- **WHAT YOU ARE ASKED TO DO**: Match on the string "perp" in the entries below and return every matching line.

[Dataset excerpts]
....................

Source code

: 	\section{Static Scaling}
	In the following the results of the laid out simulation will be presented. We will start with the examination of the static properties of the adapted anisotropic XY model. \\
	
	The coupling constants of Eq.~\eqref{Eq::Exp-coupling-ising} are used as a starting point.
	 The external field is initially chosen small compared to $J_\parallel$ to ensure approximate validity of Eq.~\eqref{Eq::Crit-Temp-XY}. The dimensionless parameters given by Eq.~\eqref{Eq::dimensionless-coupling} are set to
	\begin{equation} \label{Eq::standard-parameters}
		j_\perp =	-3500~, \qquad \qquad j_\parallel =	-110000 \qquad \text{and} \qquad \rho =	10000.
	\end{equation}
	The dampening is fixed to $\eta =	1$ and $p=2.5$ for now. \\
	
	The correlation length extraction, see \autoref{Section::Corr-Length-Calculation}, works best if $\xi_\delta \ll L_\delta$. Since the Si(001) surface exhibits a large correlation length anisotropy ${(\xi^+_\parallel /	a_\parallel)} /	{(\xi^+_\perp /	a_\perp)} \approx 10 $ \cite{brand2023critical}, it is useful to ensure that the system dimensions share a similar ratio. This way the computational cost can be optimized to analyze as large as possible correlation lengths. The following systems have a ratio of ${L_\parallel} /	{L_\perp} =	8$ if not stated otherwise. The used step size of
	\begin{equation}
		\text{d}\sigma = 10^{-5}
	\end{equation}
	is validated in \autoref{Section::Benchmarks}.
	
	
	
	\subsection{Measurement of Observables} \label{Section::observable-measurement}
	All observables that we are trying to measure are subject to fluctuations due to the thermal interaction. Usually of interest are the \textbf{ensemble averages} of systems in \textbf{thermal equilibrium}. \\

....................

- **RESULT**:
		j_\perp =	-3500~, \qquad \qquad j_\parallel =	-110000 \qquad \text{and} \qquad \rho =	10000.
	The correlation length extraction, see \autoref{Section::Corr-Length-Calculation}, works best if $\xi_\delta \ll L_\delta$. Since the Si(001) surface exhibits a large correlation length anisotropy ${(\xi^+_\parallel /	a_\parallel)} /	{(\xi^+_\perp /	a_\perp)} \approx 10 $ \cite{brand2023critical}, it is useful to ensure that the system dimensions share a similar ratio. This way the computational cost can be optimized to analyze as large as possible correlation lengths. The following systems have a ratio of ${L_\parallel} /	{L_\perp} =	8$ if not stated otherwise. The used step size of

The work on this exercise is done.